RIO-Diabetes - RIO-Diabetes
The goal of the trial was to evaluate the efficacy and safety of rimonabant, a selective cannabinoid type 1 (CB1) receptor antagonist, compared with placebo for weight reduction among overweight or obese patients with type 2 diabetes.
Treatment with rimonabant will be associated with a greater weight loss than placebo among overweight or obese patients with type 2 diabetes.
Patients Screened: 2,405
Patients Enrolled: 1,045
Mean Follow Up: 1 year
Mean Patient Age: Mean age 56 years
Ages 18-70 years; type 2 diabetes treated with metformin or sulphonylurea monotherapy for ≥6 months but who remained inadequately controlled; body mass index 27-40 kg/m2; HbA1c 6.5%-10.0%; and fasting glucose concentration of 5.55-15.04 mmol/L
Unstable bodyweight (>5 kg variation within past 3 months); any clinically significant disorder; systolic blood pressure >160 mm Hg or diastolic blood pressure >95 mm Hg; pregnancy or lactation; recent or planned changes in smoking status; use of anti-obesity drugs within the past 3 months; or use of any medication known to affect body weight
Weight change from baseline after 1 year of treatment
Changes in HbA1c, high-density lipoprotein cholesterol, triglyceride, fasting glucose, fasting insulin, high-sensitivity C-reactive protein, and leptin concentrations; prevalence of metabolic syndrome; waist circumference; and blood pressure
Diabetic patients already on metformin or sulphonylurea monotherapy were randomized in a double-blind manner to rimonabant 5 mg (n = 358), rimonabant 20 mg (n = 339), or placebo (n = 348) for 1 year. Patients in all groups were instructed to reduce caloric intake and to increase physical activity.
The mean weight at screening was 96.3 kg. The study was completed through 1 year in 66.2% of the trial, with little variation by randomization group. Weight loss at 1 year was greater in the rimonabant 20 mg group (5.3 kg) and the rimonabant 5 mg group (2.3 kg) than the placebo group (1.4 kg; p < 0.001 for 20 mg comparison, p = 0.01 for 5 mg comparison).

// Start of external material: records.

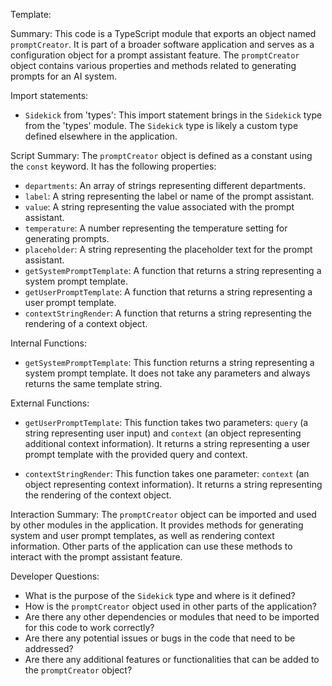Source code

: Template:

Summary:
This code is a TypeScript module that exports an object named `promptCreator`. It is part of a broader software application and serves as a configuration object for a prompt assistant feature. The `promptCreator` object contains various properties and methods related to generating prompts for an AI system.

Import statements:
- `Sidekick` from 'types': This import statement brings in the `Sidekick` type from the 'types' module. The `Sidekick` type is likely a custom type defined elsewhere in the application.

Script Summary:
The `promptCreator` object is defined as a constant using the `const` keyword. It has the following properties:
- `departments`: An array of strings representing different departments.
- `label`: A string representing the label or name of the prompt assistant.
- `value`: A string representing the value associated with the prompt assistant.
- `temperature`: A number representing the temperature setting for generating prompts.
- `placeholder`: A string representing the placeholder text for the prompt assistant.
- `getSystemPromptTemplate`: A function that returns a string representing a system prompt template.
- `getUserPromptTemplate`: A function that returns a string representing a user prompt template.
- `contextStringRender`: A function that returns a string representing the rendering of a context object.

Internal Functions:
- `getSystemPromptTemplate`: This function returns a string representing a system prompt template. It does not take any parameters and always returns the same template string.

External Functions:
- `getUserPromptTemplate`: This function takes two parameters: `query` (a string representing user input) and `context` (an object representing additional context information). It returns a string representing a user prompt template with the provided query and context.

- `contextStringRender`: This function takes one parameter: `context` (an object representing context information). It returns a string representing the rendering of the context object.

Interaction Summary:
The `promptCreator` object can be imported and used by other modules in the application. It provides methods for generating system and user prompt templates, as well as rendering context information. Other parts of the application can use these methods to interact with the prompt assistant feature.

Developer Questions:
- What is the purpose of the `Sidekick` type and where is it defined?
- How is the `promptCreator` object used in other parts of the application?
- Are there any other dependencies or modules that need to be imported for this code to work correctly?
- Are there any potential issues or bugs in the code that need to be addressed?
- Are there any additional features or functionalities that can be added to the `promptCreator` object?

Compared with placebo (14.5%), loss of ≥5% of initial body weight was more frequent in patients randomized to rimonabant 20 mg (49.4%; p < 0.001) and rimonabant 5 mg (21.7%; p = 0.02). Similar results were reported for loss of ≥10% of initial body weight (16.4% for 20 mg, 6.2% for 5 mg, 2.0% for placebo; p < 0.001 for 20 mg vs. placebo and p = 0.01 for 5 mg vs. placebo). Additionally, waist circumference reduction was greater in the rimonabant groups compared with placebo (5.2 cm for 20 mg, 2.9 cm for 5 mg, 1.9 cm for placebo; p < 0.001 for 20 mg vs. placebo and p = 0.02 for 5 mg vs. placebo).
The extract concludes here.